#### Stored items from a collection

┌──

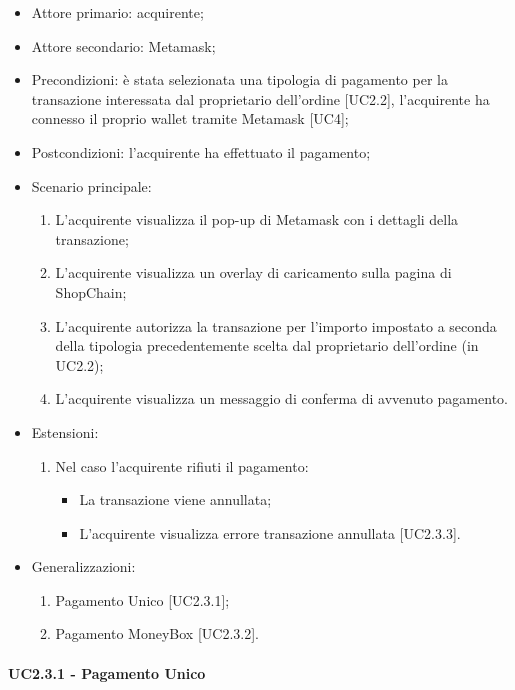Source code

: \begin{itemize}
    \item Attore primario: acquirente;
    \item Attore secondario: Metamask\glo{};
    \item Precondizioni: è stata selezionata una tipologia di pagamento per la transazione interessata dal proprietario dell'ordine [UC2.2], 
            l'acquirente ha connesso il proprio wallet\glo{} tramite Metamask\glo{} [UC4];
    \item Postcondizioni: l'acquirente ha effettuato il pagamento;
    \item Scenario principale:
          \begin{enumerate}
              \item L'acquirente visualizza il pop-up di Metamask\glo{} con i dettagli della transazione;
              \item L'acquirente visualizza un overlay di caricamento sulla pagina di ShopChain;
              \item L'acquirente autorizza la transazione per l'importo impostato a seconda della tipologia precedentemente scelta dal proprietario dell'ordine (in UC2.2);
              \item L'acquirente visualizza un messaggio di conferma di avvenuto pagamento.
          \end{enumerate}
    \item Estensioni:
          \begin{enumerate}
              \item Nel caso l'acquirente rifiuti il pagamento:
              \begin{itemize}
                  \item La transazione viene annullata;
                  \item L'acquirente visualizza errore transazione annullata [UC2.3.3].
              \end{itemize}
          \end{enumerate}
    \item Generalizzazioni:
          \begin{enumerate}
              \item Pagamento Unico [UC2.3.1];
              \item Pagamento MoneyBox\glo{} [UC2.3.2].
          \end{enumerate}
\end{itemize}

\paragraph{UC2.3.1 - Pagamento Unico}

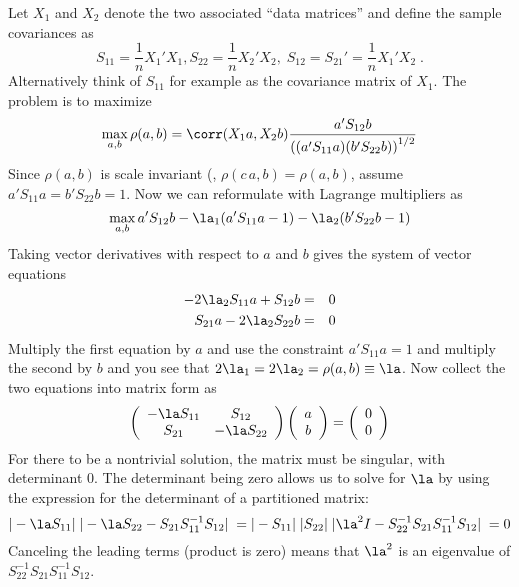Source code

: \documentclass[12pt]{article}
\begin{document}
 Let $X_1$ and $X_2$ denote the two associated ``data matrices'' and define the
sample covariances as
 \begin{equation}
   S_{11} = \frac{1}{n} X_1'X_1, S_{22} = \frac{1}{n} X_2'X_2,
   \; S_{12} = S_{21}' = \frac{1}{n} X_1'X_2 \;.
 \label{eq:s11}
 \end{equation}
 Alternatively think of $S_{11}$ for example as the covariance matrix of $X_1$.
  The problem is to maximize
 \begin{equation}
    \max_{a,b} \rho(a,b)= \corr(X_1a, X_2b)
               \frac{a'S_{12}b}
                    {\left((a'S_{11}a)(b'S_{22}b)\right)^{1/2}}
 \label{eq:cancor}
 \end{equation}
 Since $\rho(a,b)$ is scale invariant (\ie, $\rho(c\,a,b) = \rho(a,b)$, assume
 $a'S_{11}a = b'S_{22}b = 1$.  Now we can reformulate with Lagrange multipliers
 as
 \begin{equation}
    \max_{a,b} a'S_{12}b - \la_1(a'S_{11}a-1) - \la_2 (b'S_{22}b-1)
 \label{eq:cca}
 \end{equation}
 Taking vector derivatives with respect to $a$ and $b$ gives the system of
 vector equations
 \begin{eqnarray*}
   -2\la_2 S_{11} a + S_{12} b &=& 0  \cr
   S_{21} a - 2\la_2 S_{22} b &=& 0
\end{eqnarray*}
 Multiply the first equation by $a$ and use the constraint $a'S_{11}a = 1$ and multiply the second by $b$ and you see that $ 2 \la_1 = 2 \la_2 = \rho(a,b) \equiv \la$.  Now collect the two equations into matrix form as
 \begin{displaymath}
   \left( \begin{array}{cc}
     -\la S_{11} & S_{12} \cr
            S_{21} & -\la S_{22} 
   \end{array} \right)
   \left( \begin{array}{c}  a \cr b \end{array} \right)
   = 
   \left( \begin{array}{c} 0 \cr 0 \end{array} \right)
 \end{displaymath}
 For there to be a nontrivial solution, the matrix must be singular, with
determinant 0. The determinant being zero allows us to solve for $\la$ by using the expression for the determinant of a partitioned matrix:
 \begin{displaymath}
    |-\la  S_{11}| \; |-\la S_{22} - S_{21}S_{11}^{-1}S_{12}| \;
    = 
    |-S_{11}| \; |S_{22}| \;|\la^2I - S_{22}^{-1}S_{21}S_{11}^{-1}S_{12}| \; = 0
 \end{displaymath}
 Canceling the leading terms (product is zero) means that $\la^2$ is an eigenvalue of 
  $S_{22}^{-1}S_{21}S_{11}^{-1}S_{12}$. 
\end{document}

└──

The answer must be a single number: how many lines in the records above contain the word "Attore".

#### ANSWER FOR THIS EXERCISE
2